* _What you need to do_
Two lines below mark the span: the one containing "Artık çalışma kitaplarını" and the one containing "1. **Java için". Set down both, plus every line between, exactly as they stand, and nothing else.
------
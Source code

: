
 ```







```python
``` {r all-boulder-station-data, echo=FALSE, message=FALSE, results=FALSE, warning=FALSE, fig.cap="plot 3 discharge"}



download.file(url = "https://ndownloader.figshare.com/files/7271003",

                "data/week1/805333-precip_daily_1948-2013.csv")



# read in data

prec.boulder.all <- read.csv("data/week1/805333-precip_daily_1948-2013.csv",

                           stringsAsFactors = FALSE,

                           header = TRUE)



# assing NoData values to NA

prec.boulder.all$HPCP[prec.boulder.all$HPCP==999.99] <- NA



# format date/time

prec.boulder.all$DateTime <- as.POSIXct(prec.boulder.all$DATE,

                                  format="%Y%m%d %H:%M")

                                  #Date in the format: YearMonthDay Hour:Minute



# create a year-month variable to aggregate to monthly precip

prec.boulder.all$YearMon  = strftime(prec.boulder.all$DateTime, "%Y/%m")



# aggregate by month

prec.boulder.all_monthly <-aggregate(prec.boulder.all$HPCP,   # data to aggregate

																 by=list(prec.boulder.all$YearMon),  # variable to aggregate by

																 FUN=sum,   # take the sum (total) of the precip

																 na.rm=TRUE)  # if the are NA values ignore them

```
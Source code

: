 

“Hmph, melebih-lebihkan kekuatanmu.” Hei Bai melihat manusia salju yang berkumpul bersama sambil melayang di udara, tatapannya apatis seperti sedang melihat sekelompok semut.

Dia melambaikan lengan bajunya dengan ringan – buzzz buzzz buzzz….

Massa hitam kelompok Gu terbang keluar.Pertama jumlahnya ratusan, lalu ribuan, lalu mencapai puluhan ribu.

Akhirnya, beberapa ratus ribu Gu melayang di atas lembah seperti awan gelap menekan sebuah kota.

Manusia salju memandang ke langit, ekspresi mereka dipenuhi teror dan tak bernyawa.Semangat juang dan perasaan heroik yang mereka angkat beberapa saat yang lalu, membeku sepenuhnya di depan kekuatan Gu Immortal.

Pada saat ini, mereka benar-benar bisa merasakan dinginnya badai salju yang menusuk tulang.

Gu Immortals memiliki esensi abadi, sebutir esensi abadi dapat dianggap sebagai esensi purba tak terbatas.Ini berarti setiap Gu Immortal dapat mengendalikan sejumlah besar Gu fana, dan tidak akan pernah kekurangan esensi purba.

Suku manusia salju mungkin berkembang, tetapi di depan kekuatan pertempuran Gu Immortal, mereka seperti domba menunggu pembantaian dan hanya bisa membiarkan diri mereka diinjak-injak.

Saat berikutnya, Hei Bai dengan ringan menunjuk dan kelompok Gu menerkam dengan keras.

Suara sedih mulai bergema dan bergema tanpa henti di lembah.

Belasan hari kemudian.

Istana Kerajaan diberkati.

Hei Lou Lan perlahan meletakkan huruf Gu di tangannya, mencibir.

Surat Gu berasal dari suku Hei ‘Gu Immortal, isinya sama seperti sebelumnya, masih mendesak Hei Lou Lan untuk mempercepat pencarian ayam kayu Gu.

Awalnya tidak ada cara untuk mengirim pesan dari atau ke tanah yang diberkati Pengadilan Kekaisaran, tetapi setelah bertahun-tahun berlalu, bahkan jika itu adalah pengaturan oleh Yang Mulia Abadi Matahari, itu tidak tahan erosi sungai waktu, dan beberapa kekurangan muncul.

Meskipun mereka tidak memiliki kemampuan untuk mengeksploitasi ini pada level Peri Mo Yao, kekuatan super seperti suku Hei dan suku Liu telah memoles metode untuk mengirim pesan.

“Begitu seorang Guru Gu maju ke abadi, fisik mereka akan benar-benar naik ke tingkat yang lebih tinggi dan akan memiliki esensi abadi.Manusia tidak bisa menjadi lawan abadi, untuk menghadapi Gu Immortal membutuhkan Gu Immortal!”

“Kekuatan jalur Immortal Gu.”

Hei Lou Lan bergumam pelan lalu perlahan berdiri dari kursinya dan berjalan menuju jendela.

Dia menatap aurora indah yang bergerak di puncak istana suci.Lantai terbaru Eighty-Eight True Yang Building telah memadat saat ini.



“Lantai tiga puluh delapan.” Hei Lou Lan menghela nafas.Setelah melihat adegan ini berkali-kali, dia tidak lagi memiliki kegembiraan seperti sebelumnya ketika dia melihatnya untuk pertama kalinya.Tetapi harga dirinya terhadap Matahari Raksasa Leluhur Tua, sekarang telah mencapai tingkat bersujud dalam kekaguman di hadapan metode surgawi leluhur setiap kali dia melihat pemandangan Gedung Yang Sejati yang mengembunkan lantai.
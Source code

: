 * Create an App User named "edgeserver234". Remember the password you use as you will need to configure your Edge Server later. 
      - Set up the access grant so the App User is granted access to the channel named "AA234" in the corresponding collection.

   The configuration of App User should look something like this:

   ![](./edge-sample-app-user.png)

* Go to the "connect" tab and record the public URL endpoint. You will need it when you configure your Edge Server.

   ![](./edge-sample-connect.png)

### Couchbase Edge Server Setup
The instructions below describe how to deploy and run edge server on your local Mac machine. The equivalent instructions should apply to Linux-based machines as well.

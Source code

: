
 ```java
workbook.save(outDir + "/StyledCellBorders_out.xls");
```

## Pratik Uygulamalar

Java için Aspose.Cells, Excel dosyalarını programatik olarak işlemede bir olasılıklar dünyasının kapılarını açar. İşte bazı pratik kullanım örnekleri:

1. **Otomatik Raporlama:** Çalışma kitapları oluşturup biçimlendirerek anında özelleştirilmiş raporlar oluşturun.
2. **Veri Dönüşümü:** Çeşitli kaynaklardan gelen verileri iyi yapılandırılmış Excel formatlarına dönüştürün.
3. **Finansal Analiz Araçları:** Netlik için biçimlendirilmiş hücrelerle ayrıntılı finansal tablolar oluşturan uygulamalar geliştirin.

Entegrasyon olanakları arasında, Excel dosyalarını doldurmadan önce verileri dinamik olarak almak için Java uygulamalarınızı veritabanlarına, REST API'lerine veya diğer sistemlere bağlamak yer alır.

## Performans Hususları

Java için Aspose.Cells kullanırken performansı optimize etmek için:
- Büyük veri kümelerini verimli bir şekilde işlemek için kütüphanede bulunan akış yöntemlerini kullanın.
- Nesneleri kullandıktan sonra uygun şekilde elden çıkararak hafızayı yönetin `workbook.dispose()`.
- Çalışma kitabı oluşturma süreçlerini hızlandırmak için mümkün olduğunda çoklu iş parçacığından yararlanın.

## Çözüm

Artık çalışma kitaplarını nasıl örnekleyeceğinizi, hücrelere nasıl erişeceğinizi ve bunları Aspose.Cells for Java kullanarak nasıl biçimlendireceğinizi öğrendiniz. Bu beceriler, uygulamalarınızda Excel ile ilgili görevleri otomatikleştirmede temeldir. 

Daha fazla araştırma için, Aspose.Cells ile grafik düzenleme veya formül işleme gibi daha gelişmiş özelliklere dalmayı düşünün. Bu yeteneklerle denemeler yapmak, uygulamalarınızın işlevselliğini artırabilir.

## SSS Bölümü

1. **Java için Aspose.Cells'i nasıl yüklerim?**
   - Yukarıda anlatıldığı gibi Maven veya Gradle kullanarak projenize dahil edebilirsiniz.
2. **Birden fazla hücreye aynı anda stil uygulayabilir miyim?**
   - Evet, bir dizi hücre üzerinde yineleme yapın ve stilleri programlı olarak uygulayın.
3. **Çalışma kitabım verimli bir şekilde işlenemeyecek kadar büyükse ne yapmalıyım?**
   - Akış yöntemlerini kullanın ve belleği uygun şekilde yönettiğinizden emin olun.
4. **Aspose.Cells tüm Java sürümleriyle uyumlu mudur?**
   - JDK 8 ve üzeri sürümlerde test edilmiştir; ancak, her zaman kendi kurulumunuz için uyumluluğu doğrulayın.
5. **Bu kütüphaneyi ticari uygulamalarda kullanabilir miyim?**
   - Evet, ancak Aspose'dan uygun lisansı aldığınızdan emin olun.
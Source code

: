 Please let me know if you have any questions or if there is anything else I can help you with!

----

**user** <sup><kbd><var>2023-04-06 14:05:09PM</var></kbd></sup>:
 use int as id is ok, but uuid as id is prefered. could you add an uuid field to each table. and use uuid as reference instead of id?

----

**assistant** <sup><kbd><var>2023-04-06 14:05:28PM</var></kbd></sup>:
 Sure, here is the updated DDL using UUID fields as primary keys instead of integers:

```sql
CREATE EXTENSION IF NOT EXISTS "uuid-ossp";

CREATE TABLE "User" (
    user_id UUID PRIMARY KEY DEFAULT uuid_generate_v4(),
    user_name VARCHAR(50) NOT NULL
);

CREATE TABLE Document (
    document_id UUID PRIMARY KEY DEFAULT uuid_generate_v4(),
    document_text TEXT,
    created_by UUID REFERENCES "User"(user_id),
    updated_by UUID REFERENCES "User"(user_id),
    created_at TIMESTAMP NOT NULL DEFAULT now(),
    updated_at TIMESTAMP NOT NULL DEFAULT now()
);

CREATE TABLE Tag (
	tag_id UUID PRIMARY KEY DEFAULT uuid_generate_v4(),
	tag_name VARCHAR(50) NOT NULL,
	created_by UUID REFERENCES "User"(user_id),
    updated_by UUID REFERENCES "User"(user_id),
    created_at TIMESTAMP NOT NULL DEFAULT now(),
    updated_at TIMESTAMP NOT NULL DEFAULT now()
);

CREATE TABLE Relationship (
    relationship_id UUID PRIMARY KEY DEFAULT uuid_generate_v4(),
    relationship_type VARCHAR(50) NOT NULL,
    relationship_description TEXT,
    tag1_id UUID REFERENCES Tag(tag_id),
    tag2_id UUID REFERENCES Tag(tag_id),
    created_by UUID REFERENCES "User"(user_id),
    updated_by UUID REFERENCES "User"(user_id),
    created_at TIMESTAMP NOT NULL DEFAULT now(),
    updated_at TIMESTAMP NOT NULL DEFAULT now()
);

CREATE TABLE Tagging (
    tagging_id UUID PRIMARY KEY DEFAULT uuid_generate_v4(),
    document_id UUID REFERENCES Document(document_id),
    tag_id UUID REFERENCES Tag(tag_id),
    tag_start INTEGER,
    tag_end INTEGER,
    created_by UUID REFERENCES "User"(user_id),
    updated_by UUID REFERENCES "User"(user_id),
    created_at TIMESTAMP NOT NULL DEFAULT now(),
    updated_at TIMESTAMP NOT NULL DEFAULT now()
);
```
------
* _Task output_
Artık çalışma kitaplarını nasıl örnekleyeceğinizi, hücrelere nasıl erişeceğinizi ve bunları Aspose.Cells for Java kullanarak nasıl biçimlendireceğinizi öğrendiniz. Bu beceriler, uygulamalarınızda Excel ile ilgili görevleri otomatikleştirmede temeldir. 

Daha fazla araştırma için, Aspose.Cells ile grafik düzenleme veya formül işleme gibi daha gelişmiş özelliklere dalmayı düşünün. Bu yeteneklerle denemeler yapmak, uygulamalarınızın işlevselliğini artırabilir.

## SSS Bölümü

1. **Java için Aspose.Cells'i nasıl yüklerim?**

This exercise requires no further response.